_REQUIRED WORK_
Where a line in the records below includes "sigma", pull that line out.

══════════

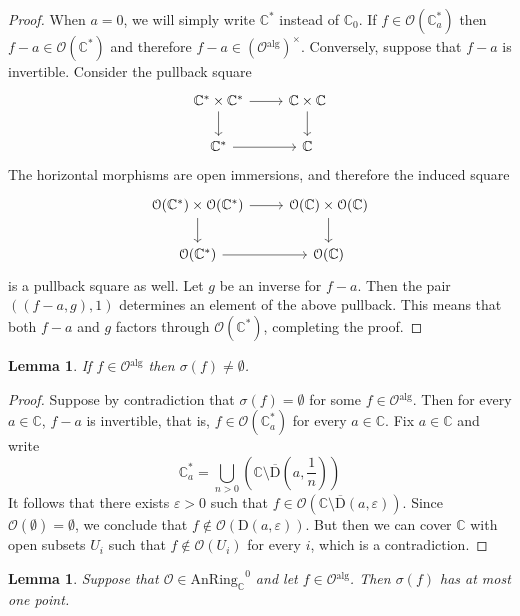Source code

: \documentclass[12pt,a4paper,reqno]{amsart}
\theoremstyle{plain}
\newtheorem{lem}[thm]{Lemma}
\theoremstyle{definition}
\theoremstyle{remark}
\numberwithin{equation}{section}
\begin{document}
\begin{proof}
	When $a = 0$, we will simply write $\mathbb C^*$ instead of $\mathbb C_0$.
	If $f \in {\mathcal O}(\mathbb C^*_a)$ then $f - a \in {\mathcal O}(\mathbb C^*)$ and therefore $f-a \in ({\mathcal O}{^\mathrm{alg}})^\times$.
	Conversely, suppose that $f - a$ is invertible. Consider the pullback square
	\[ \begin{tikzcd}
	\mathbb C^* \times \mathbb C^* \arrow{r} \arrow{d} & \mathbb C \times \mathbb C \arrow{d} \\
	\mathbb C^* \arrow{r} & \mathbb C
	\end{tikzcd} \]
	The horizontal morphisms are open immersions, and therefore the induced square
	\[ \begin{tikzcd}
	{\mathcal O}(\mathbb C^*) \times {\mathcal O}(\mathbb C^*) \arrow{r} \arrow{d} & {\mathcal O}(\mathbb C) \times {\mathcal O}(\mathbb C) \arrow{d} \\
	{\mathcal O}(\mathbb C^*) \arrow{r} & {\mathcal O}(\mathbb C)
	\end{tikzcd} \]
	is a pullback square as well. Let $g$ be an inverse for $f - a$. Then the pair $((f-a, g), 1)$ determines an element of the above pullback. This means that both $f-a$ and $g$ factors through ${\mathcal O}(\mathbb C^*)$, completing the proof.
\end{proof}

\begin{lem}
	If $f \in {\mathcal O}{^\mathrm{alg}}$ then $\sigma(f) \ne \emptyset$.
\end{lem}

\begin{proof}
	Suppose by contradiction that $\sigma(f) = \emptyset$ for some $f \in {\mathcal O}{^\mathrm{alg}}$.
	Then for every $a \in \mathbb C$, $f - a$ is invertible, that is, $f \in {\mathcal O}(\mathbb C^*_a)$ for every $a \in \mathbb C$.
	Fix $a \in \mathbb C$ and write
	\[ \mathbb C^*_a = \bigcup_{n > 0} \left( \mathbb C \setminus \overline{\mathrm D}\left(a, \frac{1}{n}\right) \right) \]
	It follows that there exists $\varepsilon > 0$ such that $f \in {\mathcal O}(\mathbb C \setminus \overline{\mathrm D}(a, \varepsilon))$.
	Since ${\mathcal O}(\emptyset) = \emptyset$, we conclude that $f \not \in {\mathcal O}(\mathrm D(a, \varepsilon))$. But then we can cover $\mathbb C$ with open subsets $U_i$ such that $f \not \in {\mathcal O}(U_i)$ for every $i$, which is a contradiction.
\end{proof}

\begin{lem}
	Suppose that ${\mathcal O} \in {\mathrm{AnRing}_{\mathbb C}}^0$ and let $f \in {\mathcal O}{^\mathrm{alg}}$.
	Then $\sigma(f)$ has at most one point.
\end{lem}
\end{document}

══════════

_THE COMPLETED TASK_
	If $f \in {\mathcal O}{^\mathrm{alg}}$ then $\sigma(f) \ne \emptyset$.
	Suppose by contradiction that $\sigma(f) = \emptyset$ for some $f \in {\mathcal O}{^\mathrm{alg}}$.
	Then $\sigma(f)$ has at most one point.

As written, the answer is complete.